Excerpts from a dataset:
-.-.-

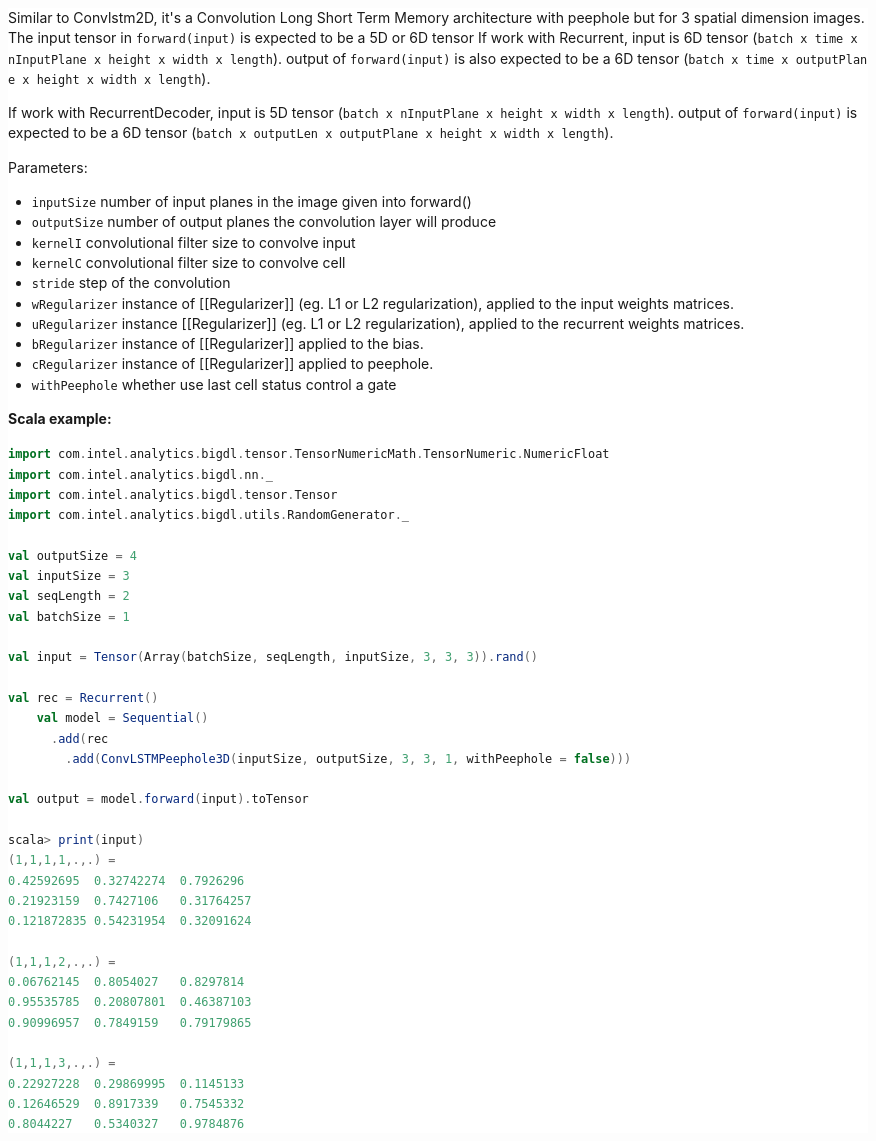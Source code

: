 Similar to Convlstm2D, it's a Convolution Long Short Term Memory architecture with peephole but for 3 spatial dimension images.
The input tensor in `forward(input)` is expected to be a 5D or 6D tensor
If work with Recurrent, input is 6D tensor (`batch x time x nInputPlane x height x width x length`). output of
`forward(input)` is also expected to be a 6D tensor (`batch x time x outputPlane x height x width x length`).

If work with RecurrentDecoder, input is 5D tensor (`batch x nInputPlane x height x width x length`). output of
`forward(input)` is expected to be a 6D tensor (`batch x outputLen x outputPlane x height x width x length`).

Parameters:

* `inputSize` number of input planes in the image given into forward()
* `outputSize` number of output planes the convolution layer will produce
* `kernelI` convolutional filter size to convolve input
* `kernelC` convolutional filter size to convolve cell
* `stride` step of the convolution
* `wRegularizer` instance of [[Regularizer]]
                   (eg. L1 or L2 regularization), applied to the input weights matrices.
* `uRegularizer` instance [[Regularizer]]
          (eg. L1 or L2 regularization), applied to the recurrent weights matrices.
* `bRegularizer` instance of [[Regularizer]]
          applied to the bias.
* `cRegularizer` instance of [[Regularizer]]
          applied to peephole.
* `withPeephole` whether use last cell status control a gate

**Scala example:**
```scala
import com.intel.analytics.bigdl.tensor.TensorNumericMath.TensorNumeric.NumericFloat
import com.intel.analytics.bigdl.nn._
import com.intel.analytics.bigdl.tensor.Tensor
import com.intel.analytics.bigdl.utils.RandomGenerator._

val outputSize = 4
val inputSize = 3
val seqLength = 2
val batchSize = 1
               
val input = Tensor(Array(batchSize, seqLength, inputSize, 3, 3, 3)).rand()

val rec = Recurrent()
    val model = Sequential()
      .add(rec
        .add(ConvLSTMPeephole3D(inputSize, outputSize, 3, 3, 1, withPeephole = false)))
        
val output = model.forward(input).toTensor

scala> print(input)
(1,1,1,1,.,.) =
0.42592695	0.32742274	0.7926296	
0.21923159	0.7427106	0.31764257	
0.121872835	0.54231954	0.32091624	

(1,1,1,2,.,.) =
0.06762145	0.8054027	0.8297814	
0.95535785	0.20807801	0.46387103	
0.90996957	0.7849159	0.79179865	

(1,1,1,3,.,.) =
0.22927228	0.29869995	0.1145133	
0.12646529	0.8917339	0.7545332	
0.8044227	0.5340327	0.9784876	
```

-.-.-

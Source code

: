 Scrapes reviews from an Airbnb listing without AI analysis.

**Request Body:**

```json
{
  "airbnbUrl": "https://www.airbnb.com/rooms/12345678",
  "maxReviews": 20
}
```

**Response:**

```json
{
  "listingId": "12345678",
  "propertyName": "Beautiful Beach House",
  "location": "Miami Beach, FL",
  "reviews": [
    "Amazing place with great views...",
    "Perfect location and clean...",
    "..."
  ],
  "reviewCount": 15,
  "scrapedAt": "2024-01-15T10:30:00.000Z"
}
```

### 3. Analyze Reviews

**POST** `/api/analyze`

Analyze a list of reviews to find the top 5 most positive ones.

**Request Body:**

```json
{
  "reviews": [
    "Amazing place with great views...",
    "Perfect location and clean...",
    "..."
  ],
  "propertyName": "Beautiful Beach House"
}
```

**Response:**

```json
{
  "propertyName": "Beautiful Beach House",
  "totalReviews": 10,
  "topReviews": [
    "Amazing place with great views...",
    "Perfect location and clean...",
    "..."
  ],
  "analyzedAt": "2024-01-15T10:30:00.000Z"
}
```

-.-.-

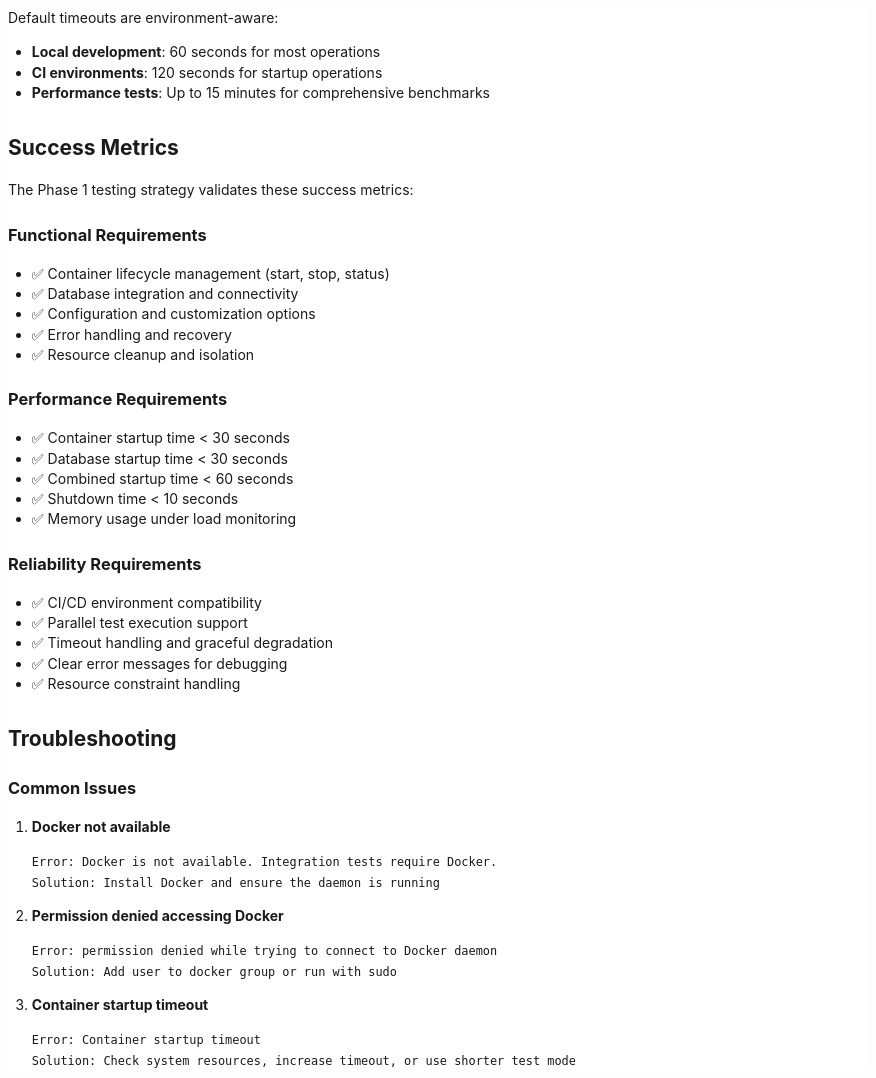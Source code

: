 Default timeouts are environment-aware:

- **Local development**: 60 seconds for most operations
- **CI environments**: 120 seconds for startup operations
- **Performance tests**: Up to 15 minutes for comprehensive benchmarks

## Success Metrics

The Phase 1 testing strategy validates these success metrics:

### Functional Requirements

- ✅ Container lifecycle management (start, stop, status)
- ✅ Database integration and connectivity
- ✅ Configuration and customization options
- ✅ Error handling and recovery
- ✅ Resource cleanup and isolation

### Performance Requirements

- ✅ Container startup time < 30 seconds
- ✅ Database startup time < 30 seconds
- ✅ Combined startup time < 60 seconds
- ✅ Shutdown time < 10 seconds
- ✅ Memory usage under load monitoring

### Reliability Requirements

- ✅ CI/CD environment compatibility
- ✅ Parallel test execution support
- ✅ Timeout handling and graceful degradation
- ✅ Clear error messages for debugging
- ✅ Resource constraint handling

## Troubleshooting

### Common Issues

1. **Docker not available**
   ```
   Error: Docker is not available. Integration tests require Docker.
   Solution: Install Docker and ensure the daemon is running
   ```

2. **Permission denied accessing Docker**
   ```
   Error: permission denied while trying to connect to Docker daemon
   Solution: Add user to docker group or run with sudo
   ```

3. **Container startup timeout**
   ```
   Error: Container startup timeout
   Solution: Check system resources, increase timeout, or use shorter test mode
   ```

-.-.-

→ **Instructions for the task**: Lines that hold the word "Database" are the ones to copy from the entries above.

→ **Solution for this exercise**:
- ✅ Database integration and connectivity
- ✅ Database startup time < 30 seconds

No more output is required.